GOAL OF THE EXERCISE:
Among the entries below, copy every line that carries the word "content".

DATA SECTION:
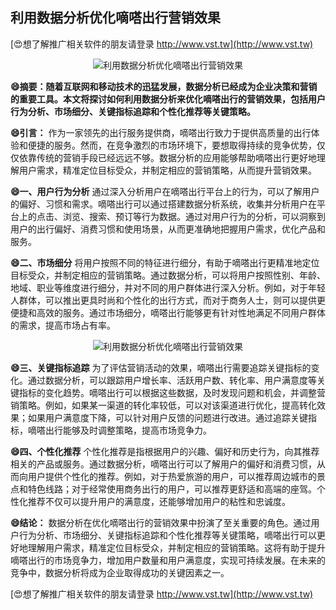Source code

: ## **利用数据分析优化嘀嗒出行营销效果**

[😍想了解推广相关软件的朋友请登录 http://www.vst.tw](http://www.vst.tw)

 <center><img src="https://vst.tw/MP4/tuiguang/png/2.png" alt="利用数据分析优化嘀嗒出行营销效果"></center>

**😄摘要：随着互联网和移动技术的迅猛发展，数据分析已经成为企业决策和营销的重要工具。本文将探讨如何利用数据分析来优化嘀嗒出行的营销效果，包括用户行为分析、市场细分、关键指标追踪和个性化推荐等关键策略。**

**😄引言：**
作为一家领先的出行服务提供商，嘀嗒出行致力于提供高质量的出行体验和便捷的服务。然而，在竞争激烈的市场环境下，要想取得持续的竞争优势，仅仅依靠传统的营销手段已经远远不够。数据分析的应用能够帮助嘀嗒出行更好地理解用户需求，精准定位目标受众，并制定相应的营销策略，从而提升营销效果。

**😄一、用户行为分析**
通过深入分析用户在嘀嗒出行平台上的行为，可以了解用户的偏好、习惯和需求。嘀嗒出行可以通过搭建数据分析系统，收集并分析用户在平台上的点击、浏览、搜索、预订等行为数据。通过对用户行为的分析，可以洞察到用户的出行偏好、消费习惯和使用场景，从而更准确地把握用户需求，优化产品和服务。

**😄二、市场细分**
将用户按照不同的特征进行细分，有助于嘀嗒出行更精准地定位目标受众，并制定相应的营销策略。通过数据分析，可以将用户按照性别、年龄、地域、职业等维度进行细分，并对不同的用户群体进行深入分析。例如，对于年轻人群体，可以推出更具时尚和个性化的出行方式，而对于商务人士，则可以提供更便捷和高效的服务。通过市场细分，嘀嗒出行能够更有针对性地满足不同用户群体的需求，提高市场占有率。

 <center><img src="https://vst.tw/MP4/tuiguang/png/4.png" alt="利用数据分析优化嘀嗒出行营销效果"></center>

**😄三、关键指标追踪**
为了评估营销活动的效果，嘀嗒出行需要追踪关键指标的变化。通过数据分析，可以跟踪用户增长率、活跃用户数、转化率、用户满意度等关键指标的变化趋势。嘀嗒出行可以根据这些数据，及时发现问题和机会，并调整营销策略。例如，如果某一渠道的转化率较低，可以对该渠道进行优化，提高转化效果；如果用户满意度下降，可以针对用户反馈的问题进行改进。通过追踪关键指标，嘀嗒出行能够及时调整策略，提高市场竞争力。

**😄四、个性化推荐**
个性化推荐是指根据用户的兴趣、偏好和历史行为，向其推荐相关的产品或服务。通过数据分析，嘀嗒出行可以了解用户的偏好和消费习惯，从而向用户提供个性化的推荐。例如，对于热爱旅游的用户，可以推荐周边城市的景点和特色线路；对于经常使用商务出行的用户，可以推荐更舒适和高端的座驾。个性化推荐不仅可以提升用户的满意度，还能够增加用户的粘性和忠诚度。

**😄结论：**
数据分析在优化嘀嗒出行的营销效果中扮演了至关重要的角色。通过用户行为分析、市场细分、关键指标追踪和个性化推荐等关键策略，嘀嗒出行可以更好地理解用户需求，精准定位目标受众，并制定相应的营销策略。这将有助于提升嘀嗒出行的市场竞争力，增加用户数量和用户满意度，实现可持续发展。在未来的竞争中，数据分析将成为企业取得成功的关键因素之一。

[😍想了解推广相关软件的朋友请登录 http://www.vst.tw](http://www.vst.tw)




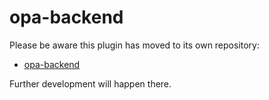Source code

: # opa-backend

Please be aware this plugin has moved to its own repository:

- [opa-backend](https://github.com/Parsifal-M/backstage-opa-backend#opa-backend)

Further development will happen there.

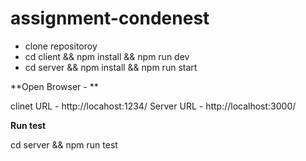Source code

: # assignment-condenest

- clone repositoroy
- cd client && npm install && npm run dev
- cd server && npm install && npm run start


**Open Browser - **

clinet URL - http://locahost:1234/
Server URL - http://localhost:3000/

**Run test**

cd server && npm run test


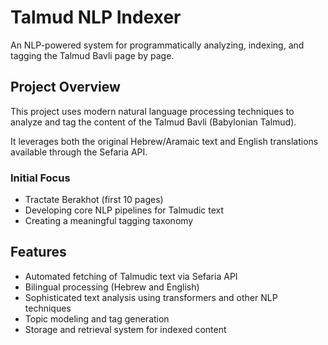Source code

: # Talmud NLP Indexer

An NLP-powered system for programmatically analyzing, indexing, and tagging the Talmud Bavli page by page.

## Project Overview

This project uses modern natural language processing techniques to analyze and tag the content of the Talmud Bavli (Babylonian Talmud). 

It leverages both the original Hebrew/Aramaic text and English translations available through the Sefaria API.

### Initial Focus
- Tractate Berakhot (first 10 pages)
- Developing core NLP pipelines for Talmudic text
- Creating a meaningful tagging taxonomy

## Features

- Automated fetching of Talmudic text via Sefaria API
- Bilingual processing (Hebrew and English)
- Sophisticated text analysis using transformers and other NLP techniques
- Topic modeling and tag generation
- Storage and retrieval system for indexed content
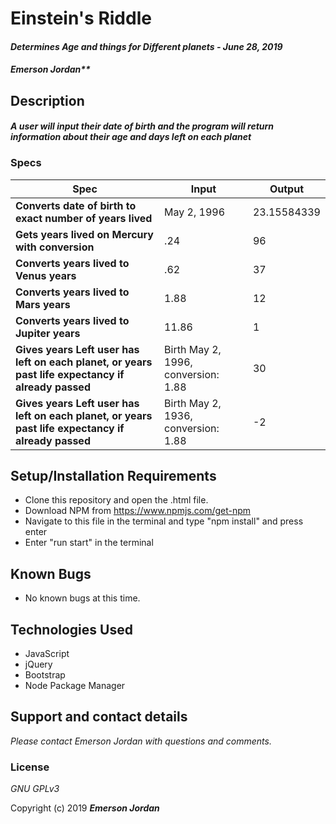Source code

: # Einstein's Riddle

#### _Determines Age and things for Different planets - June 28, 2019_

#### _Emerson Jordan**_

## Description

#### _A user will input their date of birth and the program will return  information about their age and days left on each planet_

### Specs
| Spec | Input | Output |
| -------------     | ------------- | ------------- |
| **Converts date of birth to exact number of years lived** | May 2, 1996 | 23.15584339 |
|**Gets years lived on Mercury with conversion** | .24 | 96 |
|**Converts years lived to Venus years** | .62 | 37 |
|**Converts years lived to Mars years** | 1.88 | 12 |
|**Converts years lived to Jupiter years** | 11.86 | 1 |
|**Gives years Left user has left on each planet, or years past life expectancy if already passed** | Birth May 2, 1996, conversion: 1.88 | 30 |
|**Gives years Left user has left on each planet, or years past life expectancy if already passed** | Birth May 2, 1936, conversion: 1.88 | -2 |


## Setup/Installation Requirements

* Clone this repository and open the .html file.
* Download NPM from https://www.npmjs.com/get-npm
* Navigate to this file in the terminal and type "npm install" and press enter
* Enter "run start" in the terminal

## Known Bugs
* No known bugs at this time.

## Technologies Used
* JavaScript
* jQuery
* Bootstrap
* Node Package Manager

## Support and contact details

_Please contact Emerson Jordan with questions and comments._

### License

*GNU GPLv3*

Copyright (c) 2019 **_Emerson Jordan_**
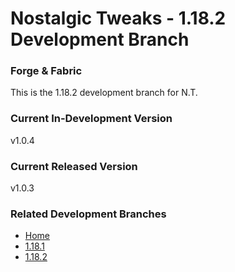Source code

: # Nostalgic Tweaks - 1.18.2 Development Branch
### Forge & Fabric
This is the 1.18.2 development branch for N.T.

### Current In-Development Version
v1.0.4

### Current Released Version
v1.0.3

### Related Development Branches
- [Home](https://github.com/Adrenix/Nostalgic-Tweaks)
- [1.18.1](https://github.com/Adrenix/Nostalgic-Tweaks/tree/1.18.1)
- [1.18.2](https://github.com/Adrenix/Nostalgic-Tweaks/tree/1.18.2)
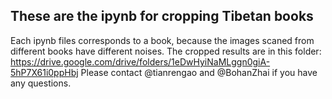 ## These are the ipynb for cropping Tibetan books
Each ipynb files corresponds to a book, because the images scaned from different books have different noises.
The cropped results are in this folder: https://drive.google.com/drive/folders/1eDwHyiNaMLggn0giA-5hP7X61i0ppHbj
Please contact @tianrengao and @BohanZhai if you have any questions.

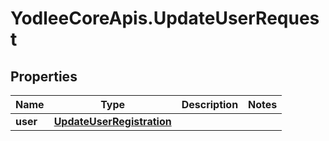 # YodleeCoreApis.UpdateUserRequest

## Properties
Name | Type | Description | Notes
------------ | ------------- | ------------- | -------------
**user** | [**UpdateUserRegistration**](UpdateUserRegistration.md) |  | 
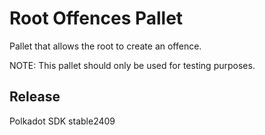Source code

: # Root Offences Pallet

Pallet that allows the root to create an offence.

NOTE: This pallet should only be used for testing purposes.


## Release

Polkadot SDK stable2409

RESULT OF THE EXERCISE:
This project uses modern natural language processing techniques to analyze and tag the content of the Talmud Bavli (Babylonian Talmud). 
- Storage and retrieval system for indexed content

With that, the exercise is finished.